# Goodreads giveaway: Win one of ten copies of Jack of Thorns!



## Amelia Faulkner (Dec 19, 2017)

I keep forgetting to mention that I currently have a Goodreads giveaway in progress. I'll be giving away TEN paperback copies of Jack of Thorns, the first book in my _Inheritance_ series, and the giveaway is open to ALL COUNTRIES. None of this USA-only malarky! 

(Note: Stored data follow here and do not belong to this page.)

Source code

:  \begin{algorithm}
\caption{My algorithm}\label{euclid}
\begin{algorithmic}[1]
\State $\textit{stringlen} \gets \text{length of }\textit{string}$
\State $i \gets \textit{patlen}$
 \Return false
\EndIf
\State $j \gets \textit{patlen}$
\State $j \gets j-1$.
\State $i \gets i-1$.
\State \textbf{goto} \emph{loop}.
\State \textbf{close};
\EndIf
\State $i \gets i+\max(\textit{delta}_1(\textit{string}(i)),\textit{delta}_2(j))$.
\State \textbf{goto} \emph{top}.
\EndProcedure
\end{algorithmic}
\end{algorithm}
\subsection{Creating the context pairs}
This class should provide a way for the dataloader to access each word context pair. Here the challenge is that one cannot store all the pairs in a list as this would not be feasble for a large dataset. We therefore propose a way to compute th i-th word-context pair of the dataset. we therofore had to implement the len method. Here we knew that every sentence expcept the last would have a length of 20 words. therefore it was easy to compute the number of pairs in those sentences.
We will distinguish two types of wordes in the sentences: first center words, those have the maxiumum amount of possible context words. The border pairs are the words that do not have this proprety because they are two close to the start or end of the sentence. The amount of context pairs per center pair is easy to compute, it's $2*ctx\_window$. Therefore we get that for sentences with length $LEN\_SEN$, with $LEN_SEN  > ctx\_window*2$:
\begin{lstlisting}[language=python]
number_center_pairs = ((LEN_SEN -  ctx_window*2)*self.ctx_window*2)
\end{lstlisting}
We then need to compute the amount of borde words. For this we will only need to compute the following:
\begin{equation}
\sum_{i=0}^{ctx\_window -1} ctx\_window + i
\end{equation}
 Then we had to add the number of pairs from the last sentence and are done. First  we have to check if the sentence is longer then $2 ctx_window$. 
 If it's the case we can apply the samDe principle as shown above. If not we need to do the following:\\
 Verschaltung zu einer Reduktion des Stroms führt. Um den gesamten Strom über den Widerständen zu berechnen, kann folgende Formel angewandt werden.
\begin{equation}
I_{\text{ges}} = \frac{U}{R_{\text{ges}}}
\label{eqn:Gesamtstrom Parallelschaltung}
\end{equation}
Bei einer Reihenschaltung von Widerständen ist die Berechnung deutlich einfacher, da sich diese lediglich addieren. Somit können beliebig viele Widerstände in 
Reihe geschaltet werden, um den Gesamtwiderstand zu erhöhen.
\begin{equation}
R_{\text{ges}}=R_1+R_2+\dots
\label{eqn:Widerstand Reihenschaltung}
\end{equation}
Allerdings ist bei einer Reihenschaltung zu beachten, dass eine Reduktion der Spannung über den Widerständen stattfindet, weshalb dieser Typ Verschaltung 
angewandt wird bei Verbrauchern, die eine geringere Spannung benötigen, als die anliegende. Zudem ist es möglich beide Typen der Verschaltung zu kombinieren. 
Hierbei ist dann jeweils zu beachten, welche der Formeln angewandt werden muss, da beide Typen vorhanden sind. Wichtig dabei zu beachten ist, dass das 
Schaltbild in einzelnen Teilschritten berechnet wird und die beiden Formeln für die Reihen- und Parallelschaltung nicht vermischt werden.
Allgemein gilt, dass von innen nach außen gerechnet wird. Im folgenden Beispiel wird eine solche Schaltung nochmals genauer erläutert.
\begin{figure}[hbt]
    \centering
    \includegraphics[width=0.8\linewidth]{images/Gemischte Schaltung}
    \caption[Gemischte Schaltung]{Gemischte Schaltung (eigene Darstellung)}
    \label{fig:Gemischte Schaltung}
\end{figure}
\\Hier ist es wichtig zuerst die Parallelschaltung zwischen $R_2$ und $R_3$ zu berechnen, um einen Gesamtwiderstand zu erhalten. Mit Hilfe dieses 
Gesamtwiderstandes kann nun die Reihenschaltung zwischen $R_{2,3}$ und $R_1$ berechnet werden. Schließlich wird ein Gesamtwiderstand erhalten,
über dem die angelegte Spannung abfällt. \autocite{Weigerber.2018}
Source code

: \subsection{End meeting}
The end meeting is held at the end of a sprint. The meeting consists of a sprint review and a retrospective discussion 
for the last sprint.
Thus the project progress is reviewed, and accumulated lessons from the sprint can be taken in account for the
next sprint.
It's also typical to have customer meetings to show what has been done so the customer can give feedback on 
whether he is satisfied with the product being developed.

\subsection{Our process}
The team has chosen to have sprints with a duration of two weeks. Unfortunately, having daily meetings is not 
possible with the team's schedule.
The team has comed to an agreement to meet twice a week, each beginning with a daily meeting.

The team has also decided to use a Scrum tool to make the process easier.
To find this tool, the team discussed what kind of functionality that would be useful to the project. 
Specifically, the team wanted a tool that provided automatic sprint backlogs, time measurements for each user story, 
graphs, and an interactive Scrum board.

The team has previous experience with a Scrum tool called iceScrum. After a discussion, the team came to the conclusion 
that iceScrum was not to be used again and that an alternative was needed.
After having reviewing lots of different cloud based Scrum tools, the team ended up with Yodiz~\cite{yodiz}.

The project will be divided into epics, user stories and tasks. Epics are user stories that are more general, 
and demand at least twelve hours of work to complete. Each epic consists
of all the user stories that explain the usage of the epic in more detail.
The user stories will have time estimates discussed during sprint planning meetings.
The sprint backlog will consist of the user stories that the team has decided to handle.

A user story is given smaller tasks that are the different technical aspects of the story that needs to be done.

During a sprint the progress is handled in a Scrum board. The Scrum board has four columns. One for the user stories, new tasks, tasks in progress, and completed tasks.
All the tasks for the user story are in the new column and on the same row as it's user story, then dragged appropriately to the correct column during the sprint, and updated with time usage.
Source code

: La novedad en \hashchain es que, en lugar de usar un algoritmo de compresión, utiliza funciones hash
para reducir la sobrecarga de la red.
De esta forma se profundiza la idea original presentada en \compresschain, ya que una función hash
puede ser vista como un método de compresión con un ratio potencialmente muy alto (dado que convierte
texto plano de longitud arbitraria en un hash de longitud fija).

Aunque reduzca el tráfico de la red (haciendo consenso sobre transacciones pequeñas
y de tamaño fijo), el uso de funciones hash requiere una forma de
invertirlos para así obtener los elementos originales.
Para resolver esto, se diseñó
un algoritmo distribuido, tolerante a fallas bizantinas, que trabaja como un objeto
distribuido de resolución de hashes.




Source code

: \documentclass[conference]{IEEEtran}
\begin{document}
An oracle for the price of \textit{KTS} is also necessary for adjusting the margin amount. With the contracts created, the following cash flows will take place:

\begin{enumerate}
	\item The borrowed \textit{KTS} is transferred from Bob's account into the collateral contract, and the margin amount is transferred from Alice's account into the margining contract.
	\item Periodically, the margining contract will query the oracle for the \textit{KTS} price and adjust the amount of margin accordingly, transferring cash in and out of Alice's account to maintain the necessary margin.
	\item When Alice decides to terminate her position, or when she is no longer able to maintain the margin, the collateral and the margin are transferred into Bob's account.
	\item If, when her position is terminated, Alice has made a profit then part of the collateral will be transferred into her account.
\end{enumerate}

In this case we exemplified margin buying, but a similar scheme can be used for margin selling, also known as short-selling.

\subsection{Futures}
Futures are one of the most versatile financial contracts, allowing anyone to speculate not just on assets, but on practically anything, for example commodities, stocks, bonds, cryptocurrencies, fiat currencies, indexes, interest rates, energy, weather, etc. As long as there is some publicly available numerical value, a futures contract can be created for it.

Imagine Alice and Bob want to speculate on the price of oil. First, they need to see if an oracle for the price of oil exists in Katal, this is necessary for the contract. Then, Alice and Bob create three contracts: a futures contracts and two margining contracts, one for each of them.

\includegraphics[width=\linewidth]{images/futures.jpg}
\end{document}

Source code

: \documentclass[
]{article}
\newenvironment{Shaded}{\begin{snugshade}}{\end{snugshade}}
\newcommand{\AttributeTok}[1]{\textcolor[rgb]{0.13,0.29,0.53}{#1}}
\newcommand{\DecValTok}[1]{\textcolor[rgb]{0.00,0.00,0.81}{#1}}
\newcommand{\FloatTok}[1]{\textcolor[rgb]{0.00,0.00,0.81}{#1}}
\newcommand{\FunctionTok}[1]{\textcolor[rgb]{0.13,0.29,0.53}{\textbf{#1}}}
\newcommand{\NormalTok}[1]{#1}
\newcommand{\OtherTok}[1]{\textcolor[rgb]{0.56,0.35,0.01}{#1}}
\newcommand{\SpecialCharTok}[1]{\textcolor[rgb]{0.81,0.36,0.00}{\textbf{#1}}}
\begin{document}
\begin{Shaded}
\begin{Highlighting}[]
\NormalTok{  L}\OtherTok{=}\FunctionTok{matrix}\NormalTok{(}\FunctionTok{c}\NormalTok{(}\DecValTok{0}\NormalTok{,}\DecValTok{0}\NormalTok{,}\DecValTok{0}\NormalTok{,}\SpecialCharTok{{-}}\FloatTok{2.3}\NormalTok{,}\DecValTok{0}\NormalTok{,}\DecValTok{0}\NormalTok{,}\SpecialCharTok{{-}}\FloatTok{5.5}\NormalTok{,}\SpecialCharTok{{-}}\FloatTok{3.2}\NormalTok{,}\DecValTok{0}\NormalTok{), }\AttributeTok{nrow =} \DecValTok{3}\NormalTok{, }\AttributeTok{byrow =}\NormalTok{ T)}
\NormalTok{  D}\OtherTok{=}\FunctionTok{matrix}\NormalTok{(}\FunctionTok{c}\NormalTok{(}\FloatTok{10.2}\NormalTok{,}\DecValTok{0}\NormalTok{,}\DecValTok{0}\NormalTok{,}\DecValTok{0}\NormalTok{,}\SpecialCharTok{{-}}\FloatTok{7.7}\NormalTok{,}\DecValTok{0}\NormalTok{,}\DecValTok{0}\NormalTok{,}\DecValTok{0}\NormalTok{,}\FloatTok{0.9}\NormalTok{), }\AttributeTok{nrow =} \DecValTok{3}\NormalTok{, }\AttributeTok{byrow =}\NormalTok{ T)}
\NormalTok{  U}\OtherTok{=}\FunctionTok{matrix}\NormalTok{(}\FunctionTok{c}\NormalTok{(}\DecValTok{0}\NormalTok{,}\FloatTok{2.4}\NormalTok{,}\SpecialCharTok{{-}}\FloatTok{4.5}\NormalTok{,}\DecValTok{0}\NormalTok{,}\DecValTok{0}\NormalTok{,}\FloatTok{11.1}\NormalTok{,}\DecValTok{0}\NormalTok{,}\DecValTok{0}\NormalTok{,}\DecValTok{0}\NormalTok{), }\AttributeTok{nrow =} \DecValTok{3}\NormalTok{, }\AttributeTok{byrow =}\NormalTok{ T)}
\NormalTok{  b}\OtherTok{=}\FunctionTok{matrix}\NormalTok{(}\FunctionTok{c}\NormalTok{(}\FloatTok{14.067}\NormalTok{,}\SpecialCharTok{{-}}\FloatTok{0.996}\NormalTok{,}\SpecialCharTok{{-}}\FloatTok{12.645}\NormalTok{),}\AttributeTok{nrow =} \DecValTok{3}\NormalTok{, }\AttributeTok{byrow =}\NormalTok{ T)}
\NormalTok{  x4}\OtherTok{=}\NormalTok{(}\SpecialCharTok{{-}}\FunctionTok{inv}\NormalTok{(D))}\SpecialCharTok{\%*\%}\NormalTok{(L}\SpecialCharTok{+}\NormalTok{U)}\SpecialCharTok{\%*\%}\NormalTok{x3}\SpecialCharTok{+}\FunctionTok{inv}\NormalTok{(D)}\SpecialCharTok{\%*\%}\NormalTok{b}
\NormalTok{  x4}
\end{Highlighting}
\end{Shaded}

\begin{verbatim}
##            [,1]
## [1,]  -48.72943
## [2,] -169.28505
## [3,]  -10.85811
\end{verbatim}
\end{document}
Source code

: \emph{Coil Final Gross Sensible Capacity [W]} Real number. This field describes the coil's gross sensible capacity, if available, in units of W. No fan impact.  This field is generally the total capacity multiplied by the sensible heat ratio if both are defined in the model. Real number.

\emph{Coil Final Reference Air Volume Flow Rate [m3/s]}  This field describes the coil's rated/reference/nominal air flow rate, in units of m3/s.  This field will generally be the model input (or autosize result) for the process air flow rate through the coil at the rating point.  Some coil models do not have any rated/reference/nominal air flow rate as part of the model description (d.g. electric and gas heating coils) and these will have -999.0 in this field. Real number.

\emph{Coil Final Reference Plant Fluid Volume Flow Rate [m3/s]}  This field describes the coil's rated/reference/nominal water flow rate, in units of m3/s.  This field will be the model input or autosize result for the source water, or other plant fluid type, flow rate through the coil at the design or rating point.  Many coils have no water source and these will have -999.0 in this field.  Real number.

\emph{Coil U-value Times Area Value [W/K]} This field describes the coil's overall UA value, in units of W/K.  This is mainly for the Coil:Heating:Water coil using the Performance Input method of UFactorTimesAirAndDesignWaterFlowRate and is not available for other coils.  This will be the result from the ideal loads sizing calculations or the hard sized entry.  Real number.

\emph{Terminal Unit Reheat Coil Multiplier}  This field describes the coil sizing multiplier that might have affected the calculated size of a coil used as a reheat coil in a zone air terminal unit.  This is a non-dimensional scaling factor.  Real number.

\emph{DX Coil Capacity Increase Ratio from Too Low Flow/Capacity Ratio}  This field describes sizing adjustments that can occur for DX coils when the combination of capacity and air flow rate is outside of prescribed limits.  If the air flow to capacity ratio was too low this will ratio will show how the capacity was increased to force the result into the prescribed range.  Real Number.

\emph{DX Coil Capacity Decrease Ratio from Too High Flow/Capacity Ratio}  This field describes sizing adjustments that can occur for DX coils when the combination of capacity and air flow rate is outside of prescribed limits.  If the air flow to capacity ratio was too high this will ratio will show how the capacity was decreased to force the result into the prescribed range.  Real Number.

You can view (and enter, obviously) the giveaway here: Book giveaway for Jack of Thorns (Inheritance, #1) by Amelia Faulkner Dec 04-Dec 31, 2017

Is this series for you?

_Inheritance_ is around 50/50 Urban Fantasy and Paranormal Romance. If you like:

Extremely slow burn
Complex characters
An LGBTQ+ cast
Pagans
Florists
REALLY ****ing ANGRY GODS
A lot of swearing
People slowly getting to grips with their powers
Dark themes
then you'll love new _Inheritance_! Or, at least, possibly like it. Maybe. I'm not your mum, I can't tell you what to do 

Should you fancy checking out the ebook to see if the paperback's up your alley (oo-err), it's only $0.99 right now at all good (and some awful) ebook retailers.


----------



## Brian G Turner (Dec 19, 2017)

Even though this was very different from anything I normally read, I was really surprised at how much I liked it. Review here: Review: Jack of Thorns by Amelia Faulkner


----------



## Abernovo (Dec 19, 2017)

Well, I'm in. You had me at florists, Amelia.


----------



## Amelia Faulkner (Dec 20, 2017)

Abernovo said:


> Well, I'm in. You had me at florists, Amelia.



MY EVIL PLAN COMES TO FRUITION! FLORISTS WILL BE THE NEW ACTION HERO!!!


----------



## Juliana (Dec 27, 2017)

Just adding that I read this recently and really enjoyed it.


----------



## Amelia Faulkner (Jan 10, 2018)

Thanks @Juliana! <3


----------